Hellbrügge conobbe a Francoforte la scuola Montessori, dapprima con una certa riluttanza, perché il metodo era considerato “superato”, rimanendo invece colpito dal livello di scambi e di autonomia dei bambini e, con la collaborazione di Margarete Aurin, diede inizio all’esperienza con un gruppo di venti bambini più altri cinque con difficoltà differenti. Il massimo di eterogeneità possibile favorisce lo sviluppo: così come per l’età, dai tre ai sei anni, così i bambini con difficoltà: erano un sordo, un cieco, un down, uno autistico e uno spastico. Quest’ultimo, di cinque anni, si muoveva solo strisciando. Osservammo che, giunto a scuola accompagnato dalla madre, lentamente si spogliava da solo senza aiuto, anche se con fatica (la madre non interveniva, come consigliato dall’insegnante), salvo appendere il cappotto poiché non arrivava all’attaccapanni. Per entrare poi nella sua classe, una corda appesa alla maniglia gli consentiva di aprire la porta. La maestra lo salutava, i suoi compagni anche. Lui conosceva tutte le posizioni dei materiali predisposti, in modo da poter operare da solo con essi.
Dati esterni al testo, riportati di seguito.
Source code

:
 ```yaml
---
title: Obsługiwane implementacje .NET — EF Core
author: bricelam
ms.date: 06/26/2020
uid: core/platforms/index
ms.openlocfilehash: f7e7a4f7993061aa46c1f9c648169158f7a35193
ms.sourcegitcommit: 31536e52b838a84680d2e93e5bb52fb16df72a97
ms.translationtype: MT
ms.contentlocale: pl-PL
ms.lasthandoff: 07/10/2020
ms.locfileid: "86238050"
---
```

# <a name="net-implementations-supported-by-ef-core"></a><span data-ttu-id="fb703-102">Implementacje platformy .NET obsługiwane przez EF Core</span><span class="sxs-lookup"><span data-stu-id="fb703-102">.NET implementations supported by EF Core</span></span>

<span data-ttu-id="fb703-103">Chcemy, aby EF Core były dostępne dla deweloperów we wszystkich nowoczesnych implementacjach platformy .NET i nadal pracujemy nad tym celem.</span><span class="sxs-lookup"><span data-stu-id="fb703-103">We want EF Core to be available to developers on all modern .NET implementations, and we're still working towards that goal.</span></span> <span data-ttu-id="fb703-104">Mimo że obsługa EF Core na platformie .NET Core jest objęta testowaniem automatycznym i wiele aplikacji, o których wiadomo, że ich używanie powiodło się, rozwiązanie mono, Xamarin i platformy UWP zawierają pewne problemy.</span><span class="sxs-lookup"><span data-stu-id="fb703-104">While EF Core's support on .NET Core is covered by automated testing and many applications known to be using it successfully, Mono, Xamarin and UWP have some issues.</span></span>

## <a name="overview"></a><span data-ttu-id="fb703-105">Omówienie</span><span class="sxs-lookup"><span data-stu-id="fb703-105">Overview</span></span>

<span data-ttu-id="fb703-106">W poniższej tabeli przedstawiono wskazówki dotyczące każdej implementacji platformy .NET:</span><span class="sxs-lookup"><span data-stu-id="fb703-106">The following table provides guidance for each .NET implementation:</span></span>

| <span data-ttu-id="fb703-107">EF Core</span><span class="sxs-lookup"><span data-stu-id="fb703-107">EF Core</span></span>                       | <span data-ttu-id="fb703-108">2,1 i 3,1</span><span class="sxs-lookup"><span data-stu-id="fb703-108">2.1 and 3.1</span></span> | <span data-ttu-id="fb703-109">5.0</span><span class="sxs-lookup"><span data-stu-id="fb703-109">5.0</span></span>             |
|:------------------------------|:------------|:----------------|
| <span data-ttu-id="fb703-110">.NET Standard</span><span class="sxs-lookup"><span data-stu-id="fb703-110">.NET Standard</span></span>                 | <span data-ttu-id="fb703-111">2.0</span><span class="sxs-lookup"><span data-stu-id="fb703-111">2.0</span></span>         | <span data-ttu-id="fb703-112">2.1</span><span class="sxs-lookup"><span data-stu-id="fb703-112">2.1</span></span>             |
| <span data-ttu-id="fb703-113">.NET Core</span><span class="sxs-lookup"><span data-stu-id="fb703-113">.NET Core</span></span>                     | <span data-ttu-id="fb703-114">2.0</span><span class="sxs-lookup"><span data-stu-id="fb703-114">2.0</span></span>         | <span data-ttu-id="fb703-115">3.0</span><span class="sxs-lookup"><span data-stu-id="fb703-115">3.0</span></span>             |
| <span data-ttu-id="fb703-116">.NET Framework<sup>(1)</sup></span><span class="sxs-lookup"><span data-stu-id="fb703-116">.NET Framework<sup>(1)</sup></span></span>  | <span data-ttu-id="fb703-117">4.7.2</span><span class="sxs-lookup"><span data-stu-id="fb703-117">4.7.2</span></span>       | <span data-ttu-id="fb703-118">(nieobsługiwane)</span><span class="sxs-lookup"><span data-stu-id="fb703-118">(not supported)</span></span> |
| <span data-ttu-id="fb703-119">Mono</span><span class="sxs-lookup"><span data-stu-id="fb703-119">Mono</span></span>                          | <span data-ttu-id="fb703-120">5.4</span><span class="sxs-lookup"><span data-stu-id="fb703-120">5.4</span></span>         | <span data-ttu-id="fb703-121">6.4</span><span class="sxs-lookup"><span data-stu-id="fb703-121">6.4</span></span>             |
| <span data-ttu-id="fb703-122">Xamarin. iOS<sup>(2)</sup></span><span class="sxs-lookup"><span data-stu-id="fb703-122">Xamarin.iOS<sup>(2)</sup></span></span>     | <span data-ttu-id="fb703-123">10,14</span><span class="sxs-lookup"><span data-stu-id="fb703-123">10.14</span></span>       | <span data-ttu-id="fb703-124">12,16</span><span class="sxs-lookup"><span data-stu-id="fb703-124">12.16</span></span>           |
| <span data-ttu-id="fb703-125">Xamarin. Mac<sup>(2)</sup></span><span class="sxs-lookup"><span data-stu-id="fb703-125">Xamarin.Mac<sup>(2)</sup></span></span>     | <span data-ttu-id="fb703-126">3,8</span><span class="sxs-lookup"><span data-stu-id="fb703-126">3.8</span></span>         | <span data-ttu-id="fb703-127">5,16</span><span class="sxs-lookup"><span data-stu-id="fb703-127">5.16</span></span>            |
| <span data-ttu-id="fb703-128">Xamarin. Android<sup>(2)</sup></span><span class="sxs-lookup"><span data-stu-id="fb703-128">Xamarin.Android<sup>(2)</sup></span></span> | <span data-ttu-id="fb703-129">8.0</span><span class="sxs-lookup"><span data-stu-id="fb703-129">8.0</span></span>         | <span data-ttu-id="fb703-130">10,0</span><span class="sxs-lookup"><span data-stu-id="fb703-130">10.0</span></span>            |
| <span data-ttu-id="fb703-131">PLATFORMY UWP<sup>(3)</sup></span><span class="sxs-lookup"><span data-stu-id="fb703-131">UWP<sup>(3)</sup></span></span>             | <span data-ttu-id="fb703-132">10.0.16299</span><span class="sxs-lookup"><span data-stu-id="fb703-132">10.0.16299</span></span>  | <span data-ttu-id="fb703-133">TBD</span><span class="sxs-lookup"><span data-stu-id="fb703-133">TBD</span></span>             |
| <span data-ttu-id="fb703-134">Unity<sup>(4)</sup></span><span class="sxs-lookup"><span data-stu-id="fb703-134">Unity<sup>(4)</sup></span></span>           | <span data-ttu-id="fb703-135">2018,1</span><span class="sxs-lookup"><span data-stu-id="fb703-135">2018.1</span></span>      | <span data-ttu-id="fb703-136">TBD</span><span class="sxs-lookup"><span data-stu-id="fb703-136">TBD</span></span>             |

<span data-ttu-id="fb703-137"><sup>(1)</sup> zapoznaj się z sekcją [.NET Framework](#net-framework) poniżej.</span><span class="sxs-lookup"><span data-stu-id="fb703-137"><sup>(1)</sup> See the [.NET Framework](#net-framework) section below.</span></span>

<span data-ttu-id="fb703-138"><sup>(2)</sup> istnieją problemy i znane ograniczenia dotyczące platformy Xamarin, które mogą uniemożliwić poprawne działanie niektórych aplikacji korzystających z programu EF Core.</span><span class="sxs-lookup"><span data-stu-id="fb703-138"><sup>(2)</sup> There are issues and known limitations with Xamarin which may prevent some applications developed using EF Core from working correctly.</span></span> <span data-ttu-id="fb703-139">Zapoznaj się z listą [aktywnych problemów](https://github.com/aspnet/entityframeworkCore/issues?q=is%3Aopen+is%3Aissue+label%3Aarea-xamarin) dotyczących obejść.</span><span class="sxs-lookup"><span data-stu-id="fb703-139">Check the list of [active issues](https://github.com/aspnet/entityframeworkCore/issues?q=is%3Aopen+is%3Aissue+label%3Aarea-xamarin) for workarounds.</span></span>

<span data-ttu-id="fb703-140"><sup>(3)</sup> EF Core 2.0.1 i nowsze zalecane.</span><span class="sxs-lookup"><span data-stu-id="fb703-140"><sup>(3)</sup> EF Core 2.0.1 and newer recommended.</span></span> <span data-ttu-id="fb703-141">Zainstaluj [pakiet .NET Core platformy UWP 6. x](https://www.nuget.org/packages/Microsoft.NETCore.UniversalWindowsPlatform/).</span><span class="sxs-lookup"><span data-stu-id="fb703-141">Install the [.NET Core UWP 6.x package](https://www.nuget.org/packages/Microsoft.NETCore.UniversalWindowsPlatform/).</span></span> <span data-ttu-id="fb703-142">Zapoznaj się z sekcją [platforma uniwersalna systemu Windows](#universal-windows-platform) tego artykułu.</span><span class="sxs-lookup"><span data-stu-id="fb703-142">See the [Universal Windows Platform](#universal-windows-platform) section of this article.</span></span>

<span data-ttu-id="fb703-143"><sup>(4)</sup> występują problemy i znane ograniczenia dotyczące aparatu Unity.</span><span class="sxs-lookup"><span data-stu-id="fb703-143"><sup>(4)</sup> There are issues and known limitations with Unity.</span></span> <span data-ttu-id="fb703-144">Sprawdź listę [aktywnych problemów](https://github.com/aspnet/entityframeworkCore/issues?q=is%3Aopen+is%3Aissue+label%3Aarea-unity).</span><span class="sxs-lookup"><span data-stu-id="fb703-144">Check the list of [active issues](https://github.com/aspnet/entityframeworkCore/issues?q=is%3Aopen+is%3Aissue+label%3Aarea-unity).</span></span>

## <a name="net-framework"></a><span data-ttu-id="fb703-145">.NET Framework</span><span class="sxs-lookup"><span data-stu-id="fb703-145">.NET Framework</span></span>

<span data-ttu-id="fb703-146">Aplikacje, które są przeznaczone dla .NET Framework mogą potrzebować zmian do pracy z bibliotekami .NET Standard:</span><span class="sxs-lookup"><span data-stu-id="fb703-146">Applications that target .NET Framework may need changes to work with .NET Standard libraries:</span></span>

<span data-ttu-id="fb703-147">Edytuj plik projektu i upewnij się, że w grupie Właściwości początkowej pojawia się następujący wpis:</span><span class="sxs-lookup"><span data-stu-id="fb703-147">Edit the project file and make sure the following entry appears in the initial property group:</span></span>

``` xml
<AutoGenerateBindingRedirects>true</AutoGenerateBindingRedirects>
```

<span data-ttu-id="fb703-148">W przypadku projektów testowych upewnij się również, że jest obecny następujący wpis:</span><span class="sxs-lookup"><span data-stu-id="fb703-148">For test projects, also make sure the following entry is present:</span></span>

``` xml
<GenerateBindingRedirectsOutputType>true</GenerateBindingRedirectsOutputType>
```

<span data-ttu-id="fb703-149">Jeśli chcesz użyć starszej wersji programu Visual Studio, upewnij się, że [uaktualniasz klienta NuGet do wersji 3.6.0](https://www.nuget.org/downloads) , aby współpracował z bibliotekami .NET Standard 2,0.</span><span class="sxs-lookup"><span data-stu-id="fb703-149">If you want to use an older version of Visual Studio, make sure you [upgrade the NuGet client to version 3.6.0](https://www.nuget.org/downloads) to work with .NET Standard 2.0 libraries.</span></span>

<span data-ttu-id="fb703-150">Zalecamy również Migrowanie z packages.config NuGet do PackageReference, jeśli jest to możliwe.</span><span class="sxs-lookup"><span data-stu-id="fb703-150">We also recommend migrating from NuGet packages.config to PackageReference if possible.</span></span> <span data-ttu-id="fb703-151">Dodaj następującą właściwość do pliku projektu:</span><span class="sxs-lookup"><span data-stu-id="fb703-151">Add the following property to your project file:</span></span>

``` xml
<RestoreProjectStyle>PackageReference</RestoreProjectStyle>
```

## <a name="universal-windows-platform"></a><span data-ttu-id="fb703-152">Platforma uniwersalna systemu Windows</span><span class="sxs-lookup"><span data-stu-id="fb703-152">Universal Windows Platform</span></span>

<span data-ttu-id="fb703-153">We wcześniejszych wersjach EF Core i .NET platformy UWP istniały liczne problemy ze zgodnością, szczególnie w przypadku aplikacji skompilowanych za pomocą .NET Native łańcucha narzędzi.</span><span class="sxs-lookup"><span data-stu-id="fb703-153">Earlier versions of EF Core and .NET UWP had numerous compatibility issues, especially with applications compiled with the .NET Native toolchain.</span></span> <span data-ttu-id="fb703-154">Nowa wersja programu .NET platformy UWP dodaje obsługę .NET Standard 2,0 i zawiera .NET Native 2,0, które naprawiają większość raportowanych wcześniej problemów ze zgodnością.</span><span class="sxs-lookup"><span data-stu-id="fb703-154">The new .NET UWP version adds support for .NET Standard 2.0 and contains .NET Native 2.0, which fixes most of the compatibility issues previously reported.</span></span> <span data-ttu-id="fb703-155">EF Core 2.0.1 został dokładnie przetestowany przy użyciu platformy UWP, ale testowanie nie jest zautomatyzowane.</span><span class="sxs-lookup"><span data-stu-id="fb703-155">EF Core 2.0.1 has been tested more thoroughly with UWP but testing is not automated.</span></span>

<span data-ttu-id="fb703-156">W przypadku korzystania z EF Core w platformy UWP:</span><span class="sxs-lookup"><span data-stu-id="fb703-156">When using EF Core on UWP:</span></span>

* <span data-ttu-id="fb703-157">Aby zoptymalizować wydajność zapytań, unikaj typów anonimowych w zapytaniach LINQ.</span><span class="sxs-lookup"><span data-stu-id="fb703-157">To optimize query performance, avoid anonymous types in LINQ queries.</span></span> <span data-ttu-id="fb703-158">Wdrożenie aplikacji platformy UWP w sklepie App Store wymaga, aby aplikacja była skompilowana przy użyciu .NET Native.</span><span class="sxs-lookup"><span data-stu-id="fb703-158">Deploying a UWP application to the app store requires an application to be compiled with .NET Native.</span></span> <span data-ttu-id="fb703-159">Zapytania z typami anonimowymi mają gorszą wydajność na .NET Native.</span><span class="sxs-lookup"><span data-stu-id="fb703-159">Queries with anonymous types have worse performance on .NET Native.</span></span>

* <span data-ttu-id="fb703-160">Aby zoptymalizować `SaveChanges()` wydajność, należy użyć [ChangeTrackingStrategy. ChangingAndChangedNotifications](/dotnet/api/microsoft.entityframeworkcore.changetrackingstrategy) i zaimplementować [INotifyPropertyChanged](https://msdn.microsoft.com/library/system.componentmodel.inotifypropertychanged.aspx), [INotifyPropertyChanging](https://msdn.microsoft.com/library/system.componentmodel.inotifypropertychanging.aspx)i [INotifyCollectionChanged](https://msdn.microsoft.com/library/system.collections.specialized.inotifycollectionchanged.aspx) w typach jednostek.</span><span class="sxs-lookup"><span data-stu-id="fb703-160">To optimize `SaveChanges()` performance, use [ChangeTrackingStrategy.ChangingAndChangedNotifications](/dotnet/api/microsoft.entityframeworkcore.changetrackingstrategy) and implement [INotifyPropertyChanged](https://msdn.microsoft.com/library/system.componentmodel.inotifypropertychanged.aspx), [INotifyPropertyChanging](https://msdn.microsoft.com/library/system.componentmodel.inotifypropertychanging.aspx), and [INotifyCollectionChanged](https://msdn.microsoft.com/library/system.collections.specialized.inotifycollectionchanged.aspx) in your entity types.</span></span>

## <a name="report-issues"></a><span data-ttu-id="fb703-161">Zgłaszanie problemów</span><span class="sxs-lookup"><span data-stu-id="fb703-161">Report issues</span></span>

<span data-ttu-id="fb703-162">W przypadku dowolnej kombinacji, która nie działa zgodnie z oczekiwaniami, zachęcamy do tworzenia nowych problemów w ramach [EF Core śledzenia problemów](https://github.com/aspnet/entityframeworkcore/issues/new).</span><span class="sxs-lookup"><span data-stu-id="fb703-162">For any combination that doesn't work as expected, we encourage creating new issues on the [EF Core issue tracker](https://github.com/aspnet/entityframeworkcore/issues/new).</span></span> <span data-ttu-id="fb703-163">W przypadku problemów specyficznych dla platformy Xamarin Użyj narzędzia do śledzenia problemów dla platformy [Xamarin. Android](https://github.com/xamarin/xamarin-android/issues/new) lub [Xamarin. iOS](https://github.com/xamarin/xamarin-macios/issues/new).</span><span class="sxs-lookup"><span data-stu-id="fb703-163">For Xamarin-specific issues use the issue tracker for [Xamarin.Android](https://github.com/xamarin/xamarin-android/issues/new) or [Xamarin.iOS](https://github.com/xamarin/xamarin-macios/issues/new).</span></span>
L’idea era quella di predisporre tutti gli aiuti indiretti che consentissero al bambino un’autonomia, senza l’aiuto diretto da parte degli altri. Anziché appendere l’asciugamano ad altezza dell’adulto, basta infatti predisporlo all’altezza adeguata per consentire l’autonomia».
È importante rilevare che l’ambiente montessoriano è concepito su misura del bambino: l’ambiente costruito su misura degli adulti presenta infatti barriere per l’accessibilità e l’agibilità dei bambini. Così anche la logica dell’abbattimento delle barriere architettoniche e dell’uso di ausili è proprio quella di porre la persona con disabilità in condizioni di non dipendere dall’altro, di agire autonomamente, per quanto possibile, di “fare da sola”.
«Sì, è proprio questa la linea forte che guida tutte le scuole montessoriane, dal nido alla scuola elementare, dove tutto è ad altezza adeguata per dare la possibilità ai bambini di fare da soli. C’è una cura assoluta dell’ordine, funzionale alle capacità del bambino, anche per chi ha difficoltà. Ricordo in questo senso Lina Mannucci, che lavorò per molti anni con Adriano Milani Comparetti presso il Centro “Anna Torrigiani” di Firenze, dove operavano secondo lo stesso principio di favorire l’autonomia del bambino con difficoltà.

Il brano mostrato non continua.